Que no obstante lo anterior, aun en la hipótesis de prescindir del valor probatorio que pudiera tener esa diligencia, las restantes pruebas, consistentes en las declaraciones ministeriales del propio inculpado y de los testigos ... así como la prueba de video grabado al momento en que se practicó, son suficientes para sostener el sentido de la sentencia condenatoria; que lo anterior es así porque la ilegalidad de una diligencia de cateo no anula las demás pruebas, ya que la ley procesal no lo contempla de esa manera, por consiguiente, diversos medios de convicción, distintos al impugnado de ilegalidad, deben subsistir en su valor probatorio.

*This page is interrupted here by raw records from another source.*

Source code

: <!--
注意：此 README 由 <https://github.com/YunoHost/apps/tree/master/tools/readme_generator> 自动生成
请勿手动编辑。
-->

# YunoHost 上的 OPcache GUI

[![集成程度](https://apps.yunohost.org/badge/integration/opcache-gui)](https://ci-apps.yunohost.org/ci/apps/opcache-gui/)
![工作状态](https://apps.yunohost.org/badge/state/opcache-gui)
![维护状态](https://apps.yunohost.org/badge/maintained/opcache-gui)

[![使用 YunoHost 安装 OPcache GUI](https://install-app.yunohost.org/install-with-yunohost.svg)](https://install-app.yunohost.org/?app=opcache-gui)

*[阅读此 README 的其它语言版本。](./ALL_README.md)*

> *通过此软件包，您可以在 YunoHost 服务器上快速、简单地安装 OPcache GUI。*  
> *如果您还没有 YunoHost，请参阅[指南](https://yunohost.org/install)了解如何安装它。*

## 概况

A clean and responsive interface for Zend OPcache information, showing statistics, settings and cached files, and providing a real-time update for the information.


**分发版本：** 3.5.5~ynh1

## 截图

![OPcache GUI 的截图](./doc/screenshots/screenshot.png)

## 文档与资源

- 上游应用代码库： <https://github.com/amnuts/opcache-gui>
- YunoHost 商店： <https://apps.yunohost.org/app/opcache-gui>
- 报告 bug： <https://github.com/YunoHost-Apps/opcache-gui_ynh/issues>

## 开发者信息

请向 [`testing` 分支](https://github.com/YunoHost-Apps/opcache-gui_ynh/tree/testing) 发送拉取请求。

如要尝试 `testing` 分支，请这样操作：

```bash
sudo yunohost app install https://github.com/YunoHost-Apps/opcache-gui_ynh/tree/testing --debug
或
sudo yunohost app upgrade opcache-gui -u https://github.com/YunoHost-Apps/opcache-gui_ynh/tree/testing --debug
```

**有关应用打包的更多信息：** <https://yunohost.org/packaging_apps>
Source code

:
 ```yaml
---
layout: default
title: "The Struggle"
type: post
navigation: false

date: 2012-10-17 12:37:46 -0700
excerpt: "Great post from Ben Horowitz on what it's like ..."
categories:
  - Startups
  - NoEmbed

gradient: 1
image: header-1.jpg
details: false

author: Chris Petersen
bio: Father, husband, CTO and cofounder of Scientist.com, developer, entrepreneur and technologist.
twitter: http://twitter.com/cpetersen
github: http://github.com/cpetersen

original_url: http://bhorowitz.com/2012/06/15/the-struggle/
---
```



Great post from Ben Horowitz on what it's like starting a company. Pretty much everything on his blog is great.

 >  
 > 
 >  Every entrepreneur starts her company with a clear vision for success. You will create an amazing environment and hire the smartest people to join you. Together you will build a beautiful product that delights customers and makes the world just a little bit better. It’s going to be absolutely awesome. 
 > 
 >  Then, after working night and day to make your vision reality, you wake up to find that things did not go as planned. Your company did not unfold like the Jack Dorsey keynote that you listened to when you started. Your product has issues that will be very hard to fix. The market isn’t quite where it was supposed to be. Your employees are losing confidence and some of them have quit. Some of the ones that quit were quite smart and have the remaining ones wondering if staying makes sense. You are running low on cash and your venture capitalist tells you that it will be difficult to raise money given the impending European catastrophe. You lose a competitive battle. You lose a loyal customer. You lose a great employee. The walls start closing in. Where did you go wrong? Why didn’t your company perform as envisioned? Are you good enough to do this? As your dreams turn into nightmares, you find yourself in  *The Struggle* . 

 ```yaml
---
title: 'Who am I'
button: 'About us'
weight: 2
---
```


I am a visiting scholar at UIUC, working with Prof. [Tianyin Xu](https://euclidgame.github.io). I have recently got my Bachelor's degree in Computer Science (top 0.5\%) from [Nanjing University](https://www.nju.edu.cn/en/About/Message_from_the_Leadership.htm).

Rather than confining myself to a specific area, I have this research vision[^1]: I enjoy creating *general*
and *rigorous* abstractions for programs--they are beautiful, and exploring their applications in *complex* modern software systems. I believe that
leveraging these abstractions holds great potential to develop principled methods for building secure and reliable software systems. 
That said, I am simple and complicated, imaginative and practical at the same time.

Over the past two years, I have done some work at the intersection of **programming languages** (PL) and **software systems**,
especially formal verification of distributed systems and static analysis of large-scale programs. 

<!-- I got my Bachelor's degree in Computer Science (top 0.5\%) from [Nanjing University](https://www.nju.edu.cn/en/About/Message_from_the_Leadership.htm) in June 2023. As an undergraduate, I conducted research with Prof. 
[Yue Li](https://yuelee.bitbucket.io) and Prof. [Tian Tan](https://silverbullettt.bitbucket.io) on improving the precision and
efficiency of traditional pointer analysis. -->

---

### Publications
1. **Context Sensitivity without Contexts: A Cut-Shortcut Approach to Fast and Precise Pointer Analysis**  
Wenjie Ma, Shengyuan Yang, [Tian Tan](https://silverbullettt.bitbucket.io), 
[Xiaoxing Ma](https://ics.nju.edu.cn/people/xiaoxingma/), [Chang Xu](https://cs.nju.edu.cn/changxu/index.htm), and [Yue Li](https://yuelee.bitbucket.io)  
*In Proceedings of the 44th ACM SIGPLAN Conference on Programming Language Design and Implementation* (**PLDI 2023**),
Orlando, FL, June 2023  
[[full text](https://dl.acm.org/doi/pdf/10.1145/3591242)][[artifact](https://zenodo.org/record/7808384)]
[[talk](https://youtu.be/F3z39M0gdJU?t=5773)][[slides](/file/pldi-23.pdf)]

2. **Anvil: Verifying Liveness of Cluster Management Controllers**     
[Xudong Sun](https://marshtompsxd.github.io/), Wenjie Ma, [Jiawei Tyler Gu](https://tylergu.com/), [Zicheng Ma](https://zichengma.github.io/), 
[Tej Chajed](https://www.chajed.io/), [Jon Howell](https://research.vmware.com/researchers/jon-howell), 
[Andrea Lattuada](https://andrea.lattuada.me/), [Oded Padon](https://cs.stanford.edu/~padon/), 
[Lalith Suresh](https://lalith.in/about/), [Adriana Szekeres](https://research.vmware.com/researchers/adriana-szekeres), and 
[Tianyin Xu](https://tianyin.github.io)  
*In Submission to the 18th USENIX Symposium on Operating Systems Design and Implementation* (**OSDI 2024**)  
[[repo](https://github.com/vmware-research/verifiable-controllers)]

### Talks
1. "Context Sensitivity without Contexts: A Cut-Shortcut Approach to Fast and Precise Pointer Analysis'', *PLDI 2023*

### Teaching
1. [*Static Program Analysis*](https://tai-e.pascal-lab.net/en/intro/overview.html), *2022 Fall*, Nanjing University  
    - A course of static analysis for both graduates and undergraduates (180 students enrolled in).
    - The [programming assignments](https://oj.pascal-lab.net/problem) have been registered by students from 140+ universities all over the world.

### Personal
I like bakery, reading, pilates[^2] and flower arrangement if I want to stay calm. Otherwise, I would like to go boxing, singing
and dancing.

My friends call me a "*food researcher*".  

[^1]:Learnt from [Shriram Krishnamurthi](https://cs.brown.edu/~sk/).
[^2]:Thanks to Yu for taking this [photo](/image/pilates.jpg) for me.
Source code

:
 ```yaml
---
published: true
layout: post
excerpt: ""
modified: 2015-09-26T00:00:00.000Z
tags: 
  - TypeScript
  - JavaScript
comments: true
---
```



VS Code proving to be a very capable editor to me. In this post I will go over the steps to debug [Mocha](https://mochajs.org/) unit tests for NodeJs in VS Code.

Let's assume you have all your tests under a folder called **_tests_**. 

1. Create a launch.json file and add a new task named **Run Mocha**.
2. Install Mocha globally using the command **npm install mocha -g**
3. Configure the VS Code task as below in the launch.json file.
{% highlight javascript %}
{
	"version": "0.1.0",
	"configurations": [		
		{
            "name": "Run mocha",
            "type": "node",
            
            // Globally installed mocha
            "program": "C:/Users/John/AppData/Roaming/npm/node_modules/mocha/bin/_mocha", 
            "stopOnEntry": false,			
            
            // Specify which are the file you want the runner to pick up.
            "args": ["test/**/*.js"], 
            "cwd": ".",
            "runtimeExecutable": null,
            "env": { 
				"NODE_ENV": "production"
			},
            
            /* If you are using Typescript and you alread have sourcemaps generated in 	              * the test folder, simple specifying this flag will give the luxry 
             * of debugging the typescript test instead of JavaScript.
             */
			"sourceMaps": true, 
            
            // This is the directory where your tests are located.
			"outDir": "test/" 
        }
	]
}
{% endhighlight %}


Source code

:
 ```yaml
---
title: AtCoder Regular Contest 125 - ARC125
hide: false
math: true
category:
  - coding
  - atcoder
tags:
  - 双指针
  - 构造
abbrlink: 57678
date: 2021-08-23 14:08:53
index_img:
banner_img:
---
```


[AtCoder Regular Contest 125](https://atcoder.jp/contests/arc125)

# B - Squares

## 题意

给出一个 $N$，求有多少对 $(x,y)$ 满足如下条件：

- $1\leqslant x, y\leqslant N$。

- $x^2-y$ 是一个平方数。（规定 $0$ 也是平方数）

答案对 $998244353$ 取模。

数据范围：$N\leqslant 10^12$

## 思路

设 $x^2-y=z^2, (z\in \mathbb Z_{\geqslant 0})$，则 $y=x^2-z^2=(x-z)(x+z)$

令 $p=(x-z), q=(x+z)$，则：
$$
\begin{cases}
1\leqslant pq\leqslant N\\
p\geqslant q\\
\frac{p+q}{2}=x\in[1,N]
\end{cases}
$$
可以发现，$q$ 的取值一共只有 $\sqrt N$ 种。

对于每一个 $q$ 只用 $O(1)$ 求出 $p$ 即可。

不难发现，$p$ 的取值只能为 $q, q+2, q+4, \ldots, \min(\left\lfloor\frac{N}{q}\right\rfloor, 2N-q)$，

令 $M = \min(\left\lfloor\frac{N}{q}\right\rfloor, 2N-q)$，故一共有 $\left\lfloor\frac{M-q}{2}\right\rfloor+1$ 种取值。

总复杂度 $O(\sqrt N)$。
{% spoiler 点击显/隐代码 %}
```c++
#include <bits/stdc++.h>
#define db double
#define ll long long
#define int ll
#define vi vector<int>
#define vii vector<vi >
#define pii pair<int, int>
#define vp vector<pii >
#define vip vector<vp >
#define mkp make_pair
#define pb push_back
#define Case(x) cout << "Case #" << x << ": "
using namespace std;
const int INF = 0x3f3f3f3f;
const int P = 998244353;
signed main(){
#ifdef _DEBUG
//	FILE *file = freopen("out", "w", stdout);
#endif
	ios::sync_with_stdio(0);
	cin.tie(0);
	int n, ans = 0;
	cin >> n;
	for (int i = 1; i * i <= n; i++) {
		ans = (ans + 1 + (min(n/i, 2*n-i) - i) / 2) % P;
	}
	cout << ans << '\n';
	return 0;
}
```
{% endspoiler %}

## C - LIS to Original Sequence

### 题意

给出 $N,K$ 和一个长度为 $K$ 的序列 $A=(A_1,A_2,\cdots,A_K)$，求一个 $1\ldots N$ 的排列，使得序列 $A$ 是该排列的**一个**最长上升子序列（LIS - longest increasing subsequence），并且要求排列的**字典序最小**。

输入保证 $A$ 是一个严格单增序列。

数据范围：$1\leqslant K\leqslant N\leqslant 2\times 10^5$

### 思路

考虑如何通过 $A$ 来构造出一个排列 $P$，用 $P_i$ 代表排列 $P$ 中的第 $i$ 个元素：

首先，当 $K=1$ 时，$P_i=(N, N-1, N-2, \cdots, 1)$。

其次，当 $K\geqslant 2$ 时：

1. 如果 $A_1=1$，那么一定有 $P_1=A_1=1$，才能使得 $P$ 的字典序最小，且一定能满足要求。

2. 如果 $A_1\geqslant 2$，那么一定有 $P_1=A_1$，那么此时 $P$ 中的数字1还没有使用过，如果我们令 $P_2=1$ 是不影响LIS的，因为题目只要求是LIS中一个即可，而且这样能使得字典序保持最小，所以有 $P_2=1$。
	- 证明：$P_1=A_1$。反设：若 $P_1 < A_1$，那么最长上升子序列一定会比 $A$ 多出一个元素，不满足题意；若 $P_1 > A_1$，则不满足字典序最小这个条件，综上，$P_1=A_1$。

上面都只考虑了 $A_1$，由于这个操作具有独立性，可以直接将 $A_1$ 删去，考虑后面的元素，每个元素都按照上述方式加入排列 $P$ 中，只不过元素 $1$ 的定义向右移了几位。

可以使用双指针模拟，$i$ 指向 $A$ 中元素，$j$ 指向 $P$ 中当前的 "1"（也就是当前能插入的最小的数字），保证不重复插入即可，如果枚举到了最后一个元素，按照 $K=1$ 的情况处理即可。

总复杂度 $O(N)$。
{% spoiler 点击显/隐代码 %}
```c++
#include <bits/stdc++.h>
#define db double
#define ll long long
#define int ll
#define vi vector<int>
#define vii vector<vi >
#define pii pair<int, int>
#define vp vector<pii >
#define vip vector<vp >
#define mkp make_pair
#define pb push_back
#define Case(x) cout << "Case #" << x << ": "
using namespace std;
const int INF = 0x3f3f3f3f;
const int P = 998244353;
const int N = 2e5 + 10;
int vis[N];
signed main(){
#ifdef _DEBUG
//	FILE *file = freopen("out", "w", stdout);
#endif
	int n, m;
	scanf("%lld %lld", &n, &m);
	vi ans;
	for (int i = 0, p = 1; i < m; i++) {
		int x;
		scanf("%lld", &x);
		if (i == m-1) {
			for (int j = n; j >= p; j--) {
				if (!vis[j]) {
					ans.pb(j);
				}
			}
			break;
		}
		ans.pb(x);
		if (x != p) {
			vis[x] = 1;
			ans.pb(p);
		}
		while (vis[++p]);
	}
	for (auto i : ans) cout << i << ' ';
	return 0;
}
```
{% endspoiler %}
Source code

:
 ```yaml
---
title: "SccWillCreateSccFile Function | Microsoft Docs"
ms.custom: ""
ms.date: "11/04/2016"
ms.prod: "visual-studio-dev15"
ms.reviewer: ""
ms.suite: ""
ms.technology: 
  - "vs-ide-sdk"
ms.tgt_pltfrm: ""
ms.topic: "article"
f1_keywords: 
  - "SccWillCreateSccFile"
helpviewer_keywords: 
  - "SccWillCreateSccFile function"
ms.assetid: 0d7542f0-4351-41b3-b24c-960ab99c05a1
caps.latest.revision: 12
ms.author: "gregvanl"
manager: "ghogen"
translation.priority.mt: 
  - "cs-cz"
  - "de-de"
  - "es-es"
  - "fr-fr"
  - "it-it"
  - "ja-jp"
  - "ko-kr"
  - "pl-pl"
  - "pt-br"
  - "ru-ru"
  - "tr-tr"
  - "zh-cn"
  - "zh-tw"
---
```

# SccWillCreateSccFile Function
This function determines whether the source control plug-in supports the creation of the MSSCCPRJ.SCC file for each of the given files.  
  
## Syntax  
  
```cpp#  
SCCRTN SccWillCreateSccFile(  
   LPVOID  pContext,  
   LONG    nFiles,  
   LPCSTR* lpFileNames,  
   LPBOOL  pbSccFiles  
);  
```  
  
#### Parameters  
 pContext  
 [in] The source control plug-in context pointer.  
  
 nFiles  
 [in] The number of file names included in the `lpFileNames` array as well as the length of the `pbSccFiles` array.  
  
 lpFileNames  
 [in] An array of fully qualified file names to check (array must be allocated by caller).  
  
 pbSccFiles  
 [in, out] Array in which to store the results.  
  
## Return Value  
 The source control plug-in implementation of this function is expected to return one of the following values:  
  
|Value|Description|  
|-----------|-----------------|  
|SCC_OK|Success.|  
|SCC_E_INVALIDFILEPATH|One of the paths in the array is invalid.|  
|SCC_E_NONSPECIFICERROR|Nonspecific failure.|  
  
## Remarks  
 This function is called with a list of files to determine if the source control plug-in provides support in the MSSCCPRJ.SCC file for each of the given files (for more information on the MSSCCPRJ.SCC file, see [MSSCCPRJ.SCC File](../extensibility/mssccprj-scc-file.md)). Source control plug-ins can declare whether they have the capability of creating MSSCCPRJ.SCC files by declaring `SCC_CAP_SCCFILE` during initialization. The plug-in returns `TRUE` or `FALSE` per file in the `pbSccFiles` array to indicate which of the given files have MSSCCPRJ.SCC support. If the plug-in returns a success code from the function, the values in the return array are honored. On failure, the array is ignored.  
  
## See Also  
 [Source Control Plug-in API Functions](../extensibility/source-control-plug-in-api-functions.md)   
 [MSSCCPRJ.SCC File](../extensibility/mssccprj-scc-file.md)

Este tribunal estima que son inexactas las conclusiones a las que arribó el Magistrado responsable, toda vez que, por una parte, no es correcto afirmar que por la circunstancia de que una negociación mercantil preste sus servicios al público, el local destinado para ese fin tenga el carácter de público.

Ese criterio del Magistrado responsable, que este tribunal no comparte, implica convalidar cualquier intromisión de agentes policiacos que sin orden de autoridad competente decidan ingresar a cualquier edificio a realizar pesquisas con el pretexto de investigar la posible comisión de cualquier delito, lo cual, además de ilegal, por disposición expresa de los artículos 61 y 284 del Código Federal de Procedimientos Penales, pugna con la inviolabilidad del domicilio y de la prohibición de los actos de molestia en las propiedades y posesiones que tutelan los artículos 14 y 16 de la Constitución Política de los Estados Unidos Mexicanos.

Los preceptos constitucionales en comento salvaguardan, en lo que aquí concierne, los derechos, propiedades o posesiones de los particulares, a fin de que sólo puedan ser molestados mediante orden expedida por autoridad competente en la que se funde y motive ese acto de molestia.

No se trata de proteger la impunidad o de impedir que la autoridad persiga los delitos o castigue a los delincuentes, sino de asegurar que las autoridades actúen siempre con apego a las leyes y a la propia Constitución, para que éstas sean instrumentos efectivos de paz y seguridad social, y no de opresores omnímodos de los individuos.